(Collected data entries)
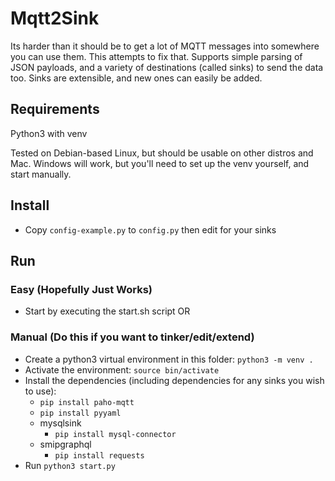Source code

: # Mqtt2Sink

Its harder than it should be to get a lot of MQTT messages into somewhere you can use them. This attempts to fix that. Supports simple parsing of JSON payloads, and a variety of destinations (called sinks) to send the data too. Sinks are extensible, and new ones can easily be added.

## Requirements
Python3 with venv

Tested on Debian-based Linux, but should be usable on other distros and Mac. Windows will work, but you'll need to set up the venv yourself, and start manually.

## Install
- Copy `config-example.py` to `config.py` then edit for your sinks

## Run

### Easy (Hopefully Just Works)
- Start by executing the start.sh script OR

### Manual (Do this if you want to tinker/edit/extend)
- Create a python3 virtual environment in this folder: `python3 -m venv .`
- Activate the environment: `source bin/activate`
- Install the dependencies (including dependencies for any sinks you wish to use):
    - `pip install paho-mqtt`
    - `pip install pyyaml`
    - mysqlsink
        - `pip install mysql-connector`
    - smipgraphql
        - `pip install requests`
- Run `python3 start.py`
==
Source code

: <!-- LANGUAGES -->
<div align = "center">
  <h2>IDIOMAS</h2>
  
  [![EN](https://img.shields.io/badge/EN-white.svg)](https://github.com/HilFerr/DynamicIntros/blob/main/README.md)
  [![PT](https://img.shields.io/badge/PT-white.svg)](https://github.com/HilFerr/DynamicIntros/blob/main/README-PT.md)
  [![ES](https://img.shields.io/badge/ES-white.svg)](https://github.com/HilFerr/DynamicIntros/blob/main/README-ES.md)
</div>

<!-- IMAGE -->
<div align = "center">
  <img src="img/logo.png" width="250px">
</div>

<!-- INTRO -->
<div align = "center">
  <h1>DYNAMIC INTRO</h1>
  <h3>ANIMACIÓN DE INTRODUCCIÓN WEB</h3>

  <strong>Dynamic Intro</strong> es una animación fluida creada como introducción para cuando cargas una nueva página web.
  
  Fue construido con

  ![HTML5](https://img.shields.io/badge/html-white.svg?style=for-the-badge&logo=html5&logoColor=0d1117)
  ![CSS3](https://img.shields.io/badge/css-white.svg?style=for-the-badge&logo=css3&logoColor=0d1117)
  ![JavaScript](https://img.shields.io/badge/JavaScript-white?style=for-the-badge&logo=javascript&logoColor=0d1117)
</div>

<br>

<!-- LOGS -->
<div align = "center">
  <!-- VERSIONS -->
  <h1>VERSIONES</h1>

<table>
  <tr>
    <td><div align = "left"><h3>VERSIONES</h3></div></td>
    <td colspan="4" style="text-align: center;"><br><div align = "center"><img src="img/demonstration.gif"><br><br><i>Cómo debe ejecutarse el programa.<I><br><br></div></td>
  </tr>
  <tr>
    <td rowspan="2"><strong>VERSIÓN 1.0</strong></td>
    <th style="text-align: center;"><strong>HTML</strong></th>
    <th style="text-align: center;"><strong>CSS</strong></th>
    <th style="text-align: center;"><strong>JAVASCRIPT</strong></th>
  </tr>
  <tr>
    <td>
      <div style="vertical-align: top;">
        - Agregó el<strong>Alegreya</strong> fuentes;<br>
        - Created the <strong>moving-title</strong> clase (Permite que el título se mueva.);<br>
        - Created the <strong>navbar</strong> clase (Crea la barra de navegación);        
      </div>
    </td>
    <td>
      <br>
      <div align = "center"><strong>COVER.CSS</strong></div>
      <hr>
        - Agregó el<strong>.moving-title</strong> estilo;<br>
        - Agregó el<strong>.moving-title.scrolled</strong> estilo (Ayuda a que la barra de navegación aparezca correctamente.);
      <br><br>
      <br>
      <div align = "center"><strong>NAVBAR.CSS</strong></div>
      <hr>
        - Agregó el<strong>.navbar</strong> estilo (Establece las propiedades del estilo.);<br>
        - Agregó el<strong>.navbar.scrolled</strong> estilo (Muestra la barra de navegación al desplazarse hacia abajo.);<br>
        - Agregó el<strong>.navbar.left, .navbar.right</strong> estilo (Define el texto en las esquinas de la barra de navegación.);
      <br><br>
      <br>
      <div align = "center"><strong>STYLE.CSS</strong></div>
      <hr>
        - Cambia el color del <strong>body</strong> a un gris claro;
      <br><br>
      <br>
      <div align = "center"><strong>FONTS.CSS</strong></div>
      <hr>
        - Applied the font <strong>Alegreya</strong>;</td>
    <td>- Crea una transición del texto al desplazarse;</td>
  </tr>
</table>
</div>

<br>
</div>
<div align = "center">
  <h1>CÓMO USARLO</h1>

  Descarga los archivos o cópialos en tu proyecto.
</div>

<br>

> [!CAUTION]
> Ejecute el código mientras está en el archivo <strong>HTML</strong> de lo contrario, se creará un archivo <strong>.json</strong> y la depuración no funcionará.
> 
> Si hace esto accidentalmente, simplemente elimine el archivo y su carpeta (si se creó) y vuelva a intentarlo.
---
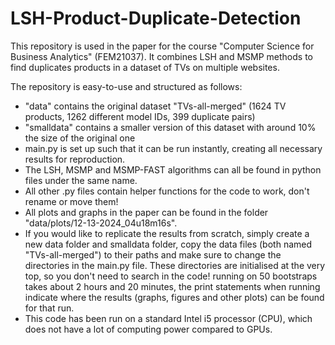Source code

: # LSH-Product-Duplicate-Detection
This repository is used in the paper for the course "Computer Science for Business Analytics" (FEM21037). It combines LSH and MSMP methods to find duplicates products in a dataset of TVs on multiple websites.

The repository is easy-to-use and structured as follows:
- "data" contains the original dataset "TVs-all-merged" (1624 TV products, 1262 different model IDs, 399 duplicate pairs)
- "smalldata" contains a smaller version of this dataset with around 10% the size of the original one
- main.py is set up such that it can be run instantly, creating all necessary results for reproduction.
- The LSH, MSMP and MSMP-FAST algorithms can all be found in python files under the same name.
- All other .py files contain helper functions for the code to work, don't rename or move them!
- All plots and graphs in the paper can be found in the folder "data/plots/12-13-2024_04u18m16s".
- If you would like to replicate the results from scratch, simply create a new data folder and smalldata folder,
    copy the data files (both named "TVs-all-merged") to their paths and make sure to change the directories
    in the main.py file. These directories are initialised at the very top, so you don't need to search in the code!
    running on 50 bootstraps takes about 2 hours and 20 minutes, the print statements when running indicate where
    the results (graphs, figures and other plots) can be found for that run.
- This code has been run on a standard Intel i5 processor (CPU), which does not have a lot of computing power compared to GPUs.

Task
Could you restate word for word the lines above from the one containing "Descarga los archivos" through the one containing "vuelva a intentarlo.", both included, and nothing else?

Response
  Descarga los archivos o cópialos en tu proyecto.
</div>

<br>

> [!CAUTION]
> Ejecute el código mientras está en el archivo <strong>HTML</strong> de lo contrario, se creará un archivo <strong>.json</strong> y la depuración no funcionará.
> 
> Si hace esto accidentalmente, simplemente elimine el archivo y su carpeta (si se creó) y vuelva a intentarlo.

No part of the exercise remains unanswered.